BEGIN RECORD SET

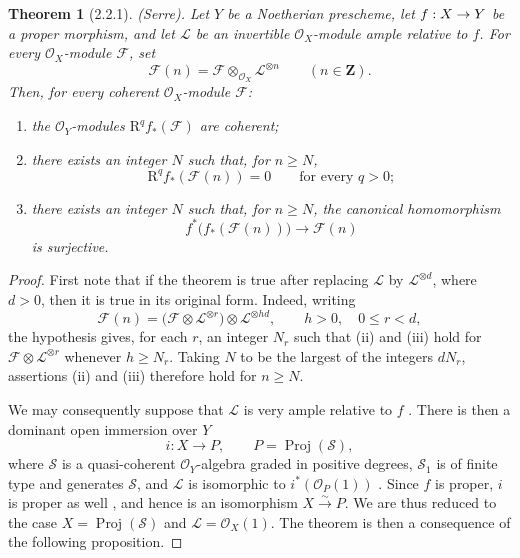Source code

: \documentclass[oneside]{amsart}
\theoremstyle{ega-env-style}
\theoremstyle{ega-thm-env-style}
\newtheorem*{theorem}{Theorem}
\theoremstyle{ega-defn-env-style}
\def\mathcal{\mathscr}
\def\sh{\mathcal}                   %
\def\bb{\mathbf}                    %
\def\leq{\leqslant}                 %
\def\geq{\geqslant}                 %
\def\RR{\mathrm{R}}                 %
\def\Proj{\operatorname{Proj}}
\renewcommand{\to}{\mathchoice{\longrightarrow}{\rightarrow}{\rightarrow}{\rightarrow}}
\def\simto{\xrightarrow{\sim}}
\let\EGAOriginalLabel\label
\renewcommand{\label}[1]{\phantomsection\EGAOriginalLabel{#1}}
\begin{document}
\begin{theorem}[2.2.1]
\label{III.2.2.1}
(Serre).
Let $Y$ be a Noetherian prescheme, let $f:X\to Y$ be a proper morphism, and let $\sh{L}$ be an invertible $\sh{O}_X$-module ample relative to $f$.
For every $\sh{O}_X$-module $\sh{F}$, set
\[
  \sh{F}(n)=\sh{F}\otimes_{\sh{O}_X}\sh{L}^{\otimes n}
  \qquad(n\in\bb{Z}).
\]
Then, for every coherent $\sh{O}_X$-module $\sh{F}$:
\begin{enumerate}
  \item[{\rm(i)}] the $\sh{O}_Y$-modules $\RR^qf_*(\sh{F})$ are coherent;
  \item[{\rm(ii)}] there exists an integer $N$ such that, for $n\geq N$,
  \[
    \RR^qf_*(\sh{F}(n))=0
    \qquad\text{for every }q>0;
  \]
  \item[{\rm(iii)}] there exists an integer $N$ such that, for $n\geq N$, the canonical homomorphism
  \[
    f^*\bigl(f_*(\sh{F}(n))\bigr)\longrightarrow\sh{F}(n)
  \]
  is surjective.
\end{enumerate}
\end{theorem}

\begin{proof}
First note that if the theorem is true after replacing $\sh{L}$ by $\sh{L}^{\otimes d}$, where $d>0$, then it is true in its original form.
Indeed, writing
\[
  \sh{F}(n)
  =\bigl(\sh{F}\otimes\sh{L}^{\otimes r}\bigr)
   \otimes\sh{L}^{\otimes hd},
   \qquad h>0,\quad 0\leq r<d,
\]
the hypothesis gives, for each $r$, an integer $N_r$ such that (ii) and (iii) hold for $\sh{F}\otimes\sh{L}^{\otimes r}$ whenever $h\geq N_r$.
Taking $N$ to be the largest of the integers $dN_r$, assertions (ii) and (iii) therefore hold for $n\geq N$.

We may consequently suppose that $\sh{L}$ is very ample relative to $f$ .
There is then a dominant open immersion over $Y$
\[
  i:X\longrightarrow P,
  \qquad P=\Proj(\sh{S}),
\]
where $\sh{S}$ is a quasi-coherent $\sh{O}_Y$-algebra graded in positive degrees, $\sh{S}_1$ is of finite type and generates $\sh{S}$, and $\sh{L}$ is isomorphic to $i^*(\sh{O}_P(1))$ .
Since $f$ is proper, $i$ is proper as well , and hence is an isomorphism $X\simto P$.
We are thus reduced to the case $X=\Proj(\sh{S})$ and $\sh{L}=\sh{O}_X(1)$.
The theorem is then a consequence of the following proposition.
\end{proof}
\end{document}
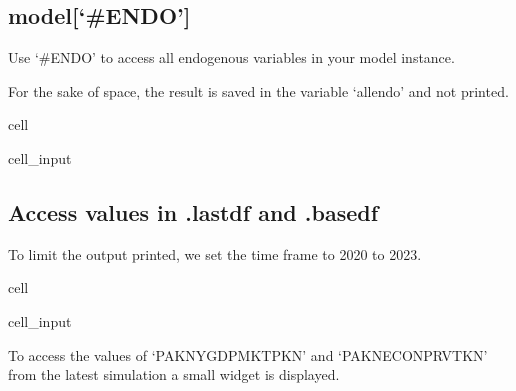 \documentclass[letterpaper,10pt,english]{jupyterBook}
\begin{document}
\subsection{model{[}‘\#ENDO’{]}}
\label{\detokenize{content/notebooks/modelflow_features:model-endo}}
\sphinxAtStartPar
Use ‘\#ENDO’ to access all endogenous variables in your model instance.

\sphinxAtStartPar
For the sake of space, the result is saved in the variable ‘allendo’ and not printed.

\begin{sphinxuseclass}{cell}\begin{sphinxVerbatimInput}

\begin{sphinxuseclass}{cell_input}
\begin{sphinxVerbatim}[commandchars=\\\{\}]
  \PYG{p}{[}\PYG{p}{]}
\end{sphinxVerbatim}

\end{sphinxuseclass}\end{sphinxVerbatimInput}

\end{sphinxuseclass}

\subsection{Access values in .lastdf and .basedf}
\label{\detokenize{content/notebooks/modelflow_features:access-values-in-lastdf-and-basedf}}
\sphinxAtStartPar
To limit the output printed, we set the time frame to 2020 to 2023.

\begin{sphinxuseclass}{cell}\begin{sphinxVerbatimInput}

\begin{sphinxuseclass}{cell_input}
\begin{sphinxVerbatim}[commandchars=\\\{\}]
\end{sphinxVerbatim}

\end{sphinxuseclass}\end{sphinxVerbatimInput}

\end{sphinxuseclass}
\sphinxAtStartPar
To access the values of ‘PAKNYGDPMKTPKN’ and ‘PAKNECONPRVTKN’ from the latest simulation a small widget is displayed.
\end{document}
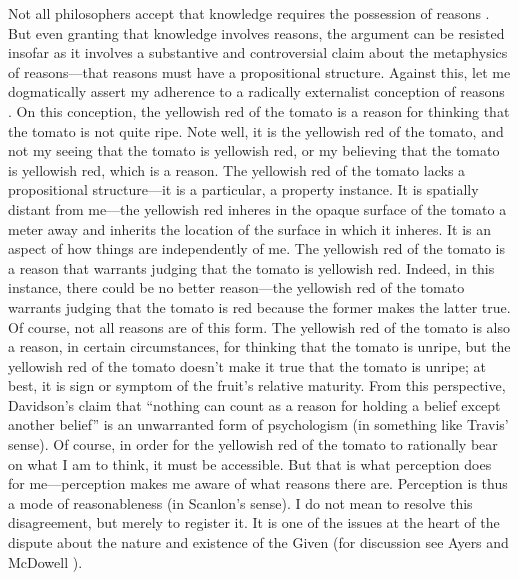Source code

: \documentclass[12pt]{article}
\begin{document}
Not all philosophers accept that knowledge requires the possession of reasons \citep[see][]{Pryor:2007fk}. But even granting that knowledge involves reasons, the argument can be resisted insofar as it involves a substantive and controversial claim about the metaphysics of reasons---that reasons must have a propositional structure. Against this, let me dogmatically assert my adherence to a radically externalist conception of reasons \citep[see][]{Scanlon:1998hb,Raz:2000tm}. On this conception, the yellowish red of the tomato is a reason for thinking that the tomato is not quite ripe. Note well, it is the yellowish red of the tomato, and not my seeing that the tomato is yellowish red, or my believing that the tomato is yellowish red, which is a reason. The yellowish red of the tomato lacks a propositional structure---it is a particular, a property instance. It is spatially distant from me---the yellowish red inheres in the opaque surface of the tomato a meter away and inherits the location of the surface in which it inheres. It is an aspect of how things are independently of me. The yellowish red of the tomato is a reason that warrants judging that the tomato is yellowish red. Indeed, in this instance, there could be no better reason---the yellowish red of the tomato warrants judging that the tomato is red because the former makes the latter true. Of course, not all reasons are of this form. The yellowish red of the tomato is also a reason, in certain circumstances, for thinking that the tomato is unripe, but the yellowish red of the tomato doesn't make it true that the tomato is unripe; at best, it is sign or symptom of the fruit's relative maturity. From this perspective, Davidson's \citeyearpar[310]{Davidson:1986uq} claim that ``nothing can count as a reason for holding a belief except another belief'' is an unwarranted form of psychologism (in something like Travis' \citeyear{Travis:2006fk} sense). Of course, in order for the yellowish red of the tomato to rationally bear on what I am to think, it must be accessible. But that is what perception does for me---perception makes me aware of what reasons there are. Perception is thus a mode of reasonableness (in Scanlon's \citeyear[]{Scanlon:1998hb} sense). I do not mean to resolve this disagreement, but merely to register it. It is one of the issues at the heart of the dispute about the nature and existence of the Given (for discussion see Ayers \citeyear{Ayers:2004kx} and McDowell \citeyear{McDowell:2006vn}).
\end{document}
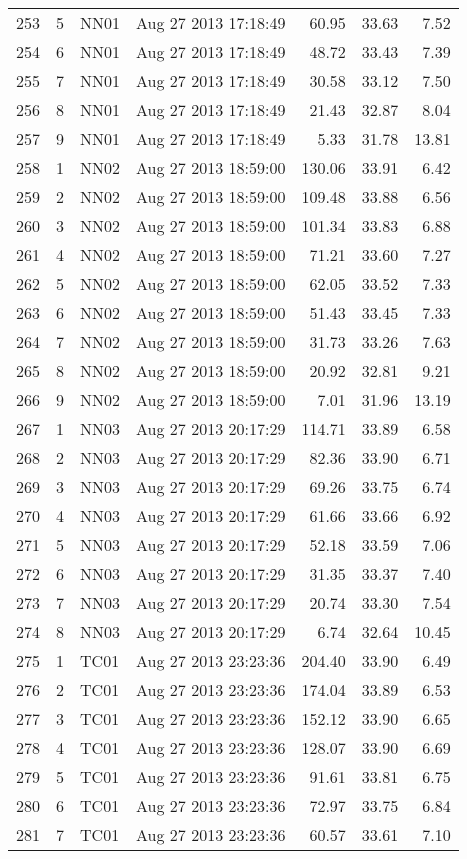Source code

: \documentclass{article}
\begin{document}
\begin{longtable}{ccllrrr}
253&5&NN01&Aug 27 2013 17:18:49&60.95&33.63&7.52\\
254&6&NN01&Aug 27 2013 17:18:49&48.72&33.43&7.39\\
255&7&NN01&Aug 27 2013 17:18:49&30.58&33.12&7.50\\
256&8&NN01&Aug 27 2013 17:18:49&21.43&32.87&8.04\\
257&9&NN01&Aug 27 2013 17:18:49&5.33&31.78&13.81\\
\hline 
258&1&NN02&Aug 27 2013 18:59:00&130.06&33.91&6.42\\
259&2&NN02&Aug 27 2013 18:59:00&109.48&33.88&6.56\\
260&3&NN02&Aug 27 2013 18:59:00&101.34&33.83&6.88\\
261&4&NN02&Aug 27 2013 18:59:00&71.21&33.60&7.27\\
262&5&NN02&Aug 27 2013 18:59:00&62.05&33.52&7.33\\
263&6&NN02&Aug 27 2013 18:59:00&51.43&33.45&7.33\\
264&7&NN02&Aug 27 2013 18:59:00&31.73&33.26&7.63\\
265&8&NN02&Aug 27 2013 18:59:00&20.92&32.81&9.21\\
266&9&NN02&Aug 27 2013 18:59:00&7.01&31.96&13.19\\
\hline 
267&1&NN03&Aug 27 2013 20:17:29&114.71&33.89&6.58\\
268&2&NN03&Aug 27 2013 20:17:29&82.36&33.90&6.71\\
269&3&NN03&Aug 27 2013 20:17:29&69.26&33.75&6.74\\
270&4&NN03&Aug 27 2013 20:17:29&61.66&33.66&6.92\\
271&5&NN03&Aug 27 2013 20:17:29&52.18&33.59&7.06\\
272&6&NN03&Aug 27 2013 20:17:29&31.35&33.37&7.40\\
273&7&NN03&Aug 27 2013 20:17:29&20.74&33.30&7.54\\
274&8&NN03&Aug 27 2013 20:17:29&6.74&32.64&10.45\\
\hline 
275&1&TC01&Aug 27 2013 23:23:36&204.40&33.90&6.49\\
276&2&TC01&Aug 27 2013 23:23:36&174.04&33.89&6.53\\
277&3&TC01&Aug 27 2013 23:23:36&152.12&33.90&6.65\\
278&4&TC01&Aug 27 2013 23:23:36&128.07&33.90&6.69\\
279&5&TC01&Aug 27 2013 23:23:36&91.61&33.81&6.75\\
280&6&TC01&Aug 27 2013 23:23:36&72.97&33.75&6.84\\
281&7&TC01&Aug 27 2013 23:23:36&60.57&33.61&7.10\\

\end{longtable}
\end{document}
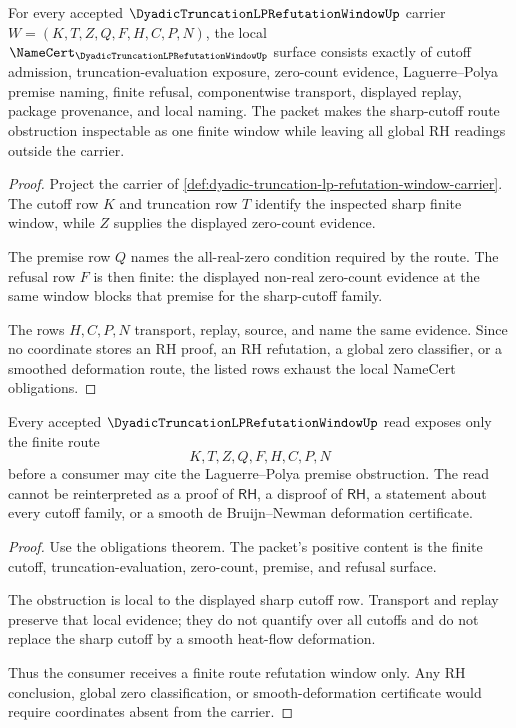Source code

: \begin{theorem}
\label{thm:dyadic-truncation-lp-refutation-window-obligations}
For every accepted $\DyadicTruncationLPRefutationWindowUp$ carrier $W=(K,T,Z,Q,F,H,C,P,N)$, the local $\NameCert_{\DyadicTruncationLPRefutationWindowUp}$ surface consists exactly of cutoff admission, truncation-evaluation exposure, zero-count evidence, Laguerre--Polya premise naming, finite refusal, componentwise transport, displayed replay, package provenance, and local naming. The packet makes the sharp-cutoff route obstruction inspectable as one finite window while leaving all global RH readings outside the carrier.
\end{theorem}
\begin{proof}
Project the carrier of \autoref{def:dyadic-truncation-lp-refutation-window-carrier}. The cutoff row $K$ and truncation row $T$ identify the inspected sharp finite window, while $Z$ supplies the displayed zero-count evidence.

The premise row $Q$ names the all-real-zero condition required by the route. The refusal row $F$ is then finite: the displayed non-real zero-count evidence at the same window blocks that premise for the sharp-cutoff family.

The rows $H,C,P,N$ transport, replay, source, and name the same evidence. Since no coordinate stores an RH proof, an RH refutation, a global zero classifier, or a smoothed deformation route, the listed rows exhaust the local NameCert obligations.
\end{proof}

\begin{theorem}
\label{thm:dyadic-truncation-lp-refutation-window-nonclaim-boundary}
Every accepted $\DyadicTruncationLPRefutationWindowUp$ read exposes only the finite route
$$
K,T,Z,Q,F,H,C,P,N
$$
before a consumer may cite the Laguerre--Polya premise obstruction. The read cannot be reinterpreted as a proof of $\mathsf{RH}$, a disproof of $\mathsf{RH}$, a statement about every cutoff family, or a smooth de Bruijn--Newman deformation certificate.
\end{theorem}
\begin{proof}
Use the obligations theorem. The packet's positive content is the finite cutoff, truncation-evaluation, zero-count, premise, and refusal surface.

The obstruction is local to the displayed sharp cutoff row. Transport and replay preserve that local evidence; they do not quantify over all cutoffs and do not replace the sharp cutoff by a smooth heat-flow deformation.

Thus the consumer receives a finite route refutation window only. Any RH conclusion, global zero classification, or smooth-deformation certificate would require coordinates absent from the carrier.
\end{proof}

END RECORD SET

# EXERCISE REQUIREMENTS
Copy out each line from the listing that contains the string "displayed".

# WRITTEN RESPONSE
To access the values of ‘PAKNYGDPMKTPKN’ and ‘PAKNECONPRVTKN’ from the latest simulation a small widget is displayed.
For every accepted $\DyadicTruncationLPRefutationWindowUp$ carrier $W=(K,T,Z,Q,F,H,C,P,N)$, the local $\NameCert_{\DyadicTruncationLPRefutationWindowUp}$ surface consists exactly of cutoff admission, truncation-evaluation exposure, zero-count evidence, Laguerre--Polya premise naming, finite refusal, componentwise transport, displayed replay, package provenance, and local naming. The packet makes the sharp-cutoff route obstruction inspectable as one finite window while leaving all global RH readings outside the carrier.
Project the carrier of \autoref{def:dyadic-truncation-lp-refutation-window-carrier}. The cutoff row $K$ and truncation row $T$ identify the inspected sharp finite window, while $Z$ supplies the displayed zero-count evidence.
The premise row $Q$ names the all-real-zero condition required by the route. The refusal row $F$ is then finite: the displayed non-real zero-count evidence at the same window blocks that premise for the sharp-cutoff family.
The obstruction is local to the displayed sharp cutoff row. Transport and replay preserve that local evidence; they do not quantify over all cutoffs and do not replace the sharp cutoff by a smooth heat-flow deformation.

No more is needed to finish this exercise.